Tahar Djaout (1954-1993)
« Parle et meurs » : Tahar Djaout, trente-trois ans après, la plume qui défie encore l’obscurantisme
Le 26 mai 1993, à 7 h 30 précises, deux balles dans la tête ont tué un homme mais pas sa voix. Tahar Djaout, 39 ans, gît devant son domicile de Baïnem, une serviette à la main, le front ouvert par les balles d’un commando du GIA. Son crime ? Avoir osé écrire. Son testament ? Une phrase qui résonne encore comme un défi : « Le silence est le premier maillon de la complicité. » Trente-trois ans après son assassinat, premier grand massacre intellectuel de la « décennie noire », le poète-journaliste kabyle demeure le symbole vivant de ceux qui choisissent de parler — jusqu’au bout.

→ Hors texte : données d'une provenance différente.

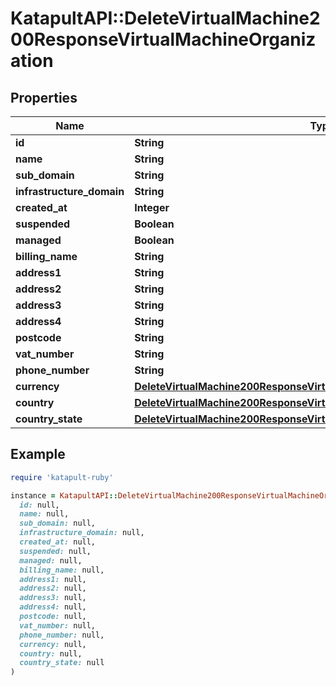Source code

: # KatapultAPI::DeleteVirtualMachine200ResponseVirtualMachineOrganization

## Properties

| Name | Type | Description | Notes |
| ---- | ---- | ----------- | ----- |
| **id** | **String** |  | [optional] |
| **name** | **String** |  | [optional] |
| **sub_domain** | **String** |  | [optional] |
| **infrastructure_domain** | **String** |  | [optional] |
| **created_at** | **Integer** |  | [optional] |
| **suspended** | **Boolean** |  | [optional] |
| **managed** | **Boolean** |  | [optional] |
| **billing_name** | **String** |  | [optional] |
| **address1** | **String** |  | [optional] |
| **address2** | **String** |  | [optional] |
| **address3** | **String** |  | [optional] |
| **address4** | **String** |  | [optional] |
| **postcode** | **String** |  | [optional] |
| **vat_number** | **String** |  | [optional] |
| **phone_number** | **String** |  | [optional] |
| **currency** | [**DeleteVirtualMachine200ResponseVirtualMachineOrganizationCurrency**](DeleteVirtualMachine200ResponseVirtualMachineOrganizationCurrency.md) |  | [optional] |
| **country** | [**DeleteVirtualMachine200ResponseVirtualMachineOrganizationCountry**](DeleteVirtualMachine200ResponseVirtualMachineOrganizationCountry.md) |  | [optional] |
| **country_state** | [**DeleteVirtualMachine200ResponseVirtualMachineOrganizationCountryState**](DeleteVirtualMachine200ResponseVirtualMachineOrganizationCountryState.md) |  | [optional] |

## Example

```ruby
require 'katapult-ruby'

instance = KatapultAPI::DeleteVirtualMachine200ResponseVirtualMachineOrganization.new(
  id: null,
  name: null,
  sub_domain: null,
  infrastructure_domain: null,
  created_at: null,
  suspended: null,
  managed: null,
  billing_name: null,
  address1: null,
  address2: null,
  address3: null,
  address4: null,
  postcode: null,
  vat_number: null,
  phone_number: null,
  currency: null,
  country: null,
  country_state: null
)
```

Né le 11 janvier 1954 à Oulkhou, modeste village accroché aux montagnes de la daïra d’Azeffoun, Tahar grandit entre mer Méditerranée et forêts de chênes-lièges, bercé par le tamazight maternel et le français transmis par son père instituteur. De cette double racine naîtra une Å“uvre en français d’une densité berbère — faite de résistance silencieuse et de mémoire ancestrale. Après des études de mathématiques à Alger, il bifurque vers les lettres, obtient une bourse pour Paris en 1985, mais c’est dans les colonnes d’Algérie-Actualité qu’il forge son arme : une plume capable de ressusciter les oubliés — Jean Amrouche, Mouloud Mammeri, Jean Sénac — face à la censure d’État.

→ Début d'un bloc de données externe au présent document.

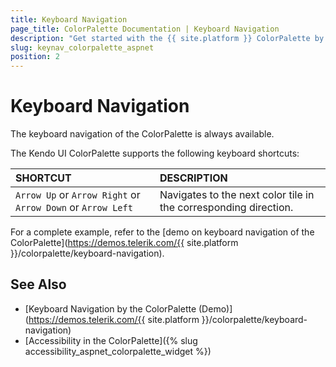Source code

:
 ```yaml
---
title: Keyboard Navigation
page_title: ColorPalette Documentation | Keyboard Navigation
description: "Get started with the {{ site.platform }} ColorPalette by Telerik UI and learn about the accessibility support it provides through its keyboard navigation functionality."
slug: keynav_colorpalette_aspnet
position: 2
---
```


# Keyboard Navigation

The keyboard navigation of the ColorPalette is always available.

The Kendo UI ColorPalette supports the following keyboard shortcuts:

| SHORTCUT						| DESCRIPTION				                                                        |
|:---                 |:---                                                                                |
| `Arrow Up` or `Arrow Right` or `Arrow Down` or `Arrow Left`    | Navigates to the next color tile in the corresponding direction.|

For a complete example, refer to the [demo on keyboard navigation of the ColorPalette](https://demos.telerik.com/{{ site.platform }}/colorpalette/keyboard-navigation).

## See Also

* [Keyboard Navigation by the ColorPalette (Demo)](https://demos.telerik.com/{{ site.platform }}/colorpalette/keyboard-navigation)
* [Accessibility in the ColorPalette]({% slug accessibility_aspnet_colorpalette_widget %})
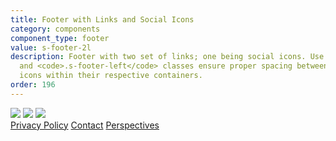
 ```yaml
---
title: Footer with Links and Social Icons
category: components
component_type: footer
value: s-footer-2l
description: Footer with two set of links; one being social icons. Use of the <code>.s-footer-right</code>
  and <code>.s-footer-left</code> classes ensure proper spacing between links and
  icons within their respective containers.
order: 196
---
```

<footer class="s-footer">
 <div class="s-footer-left">
   <a href="https://www.facebook.com/turingschool/"><img src="https://d682ma8ami8n4.cloudfront.net/images/facebook.svg"/></a>
   <a href="https://twitter.com/turingschool"><img src="https://d682ma8ami8n4.cloudfront.net/images/twitter.svg"/></a>
   <a href="https://github.com/turingschool"><img src="https://d682ma8ami8n4.cloudfront.net/images/git.svg"/></a>
 </div> 
 <div class="s-footer-right">
   <a href="/privacy">Privacy Policy</a>
   <a href="mailto:robyn@turing.edu">Contact</a>
   <a href="https://writing.turing.edu/" target="blank">Perspectives</a>
 </div>
</footer>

Janvier 1993 : l’Algérie bascule. L’armée vient d’interrompre le processus électoral remporté par le FIS. Dans ce vide démocratique, Djaout fonde Ruptures, premier hebdomadaire indépendant et farouchement laïque. En quelques mois, le journal devient la cible des islamistes. Les menaces pleuvent. Lui poursuit, imperturbable. Ses romans, écrits dans l’urgence des années 1980, semblent avoir anticipé l’horreur à venir : Les Vigiles (Prix Méditerranée 1991) décortique déjà le totalitarisme bureaucratique ; Le Dernier Été de la raison, manuscrit retrouvé après sa mort, décrit avec une précision glaçante une Algérie sous la botte intégriste — véritable testament littéraire rédigé quelques mois avant son assassinat.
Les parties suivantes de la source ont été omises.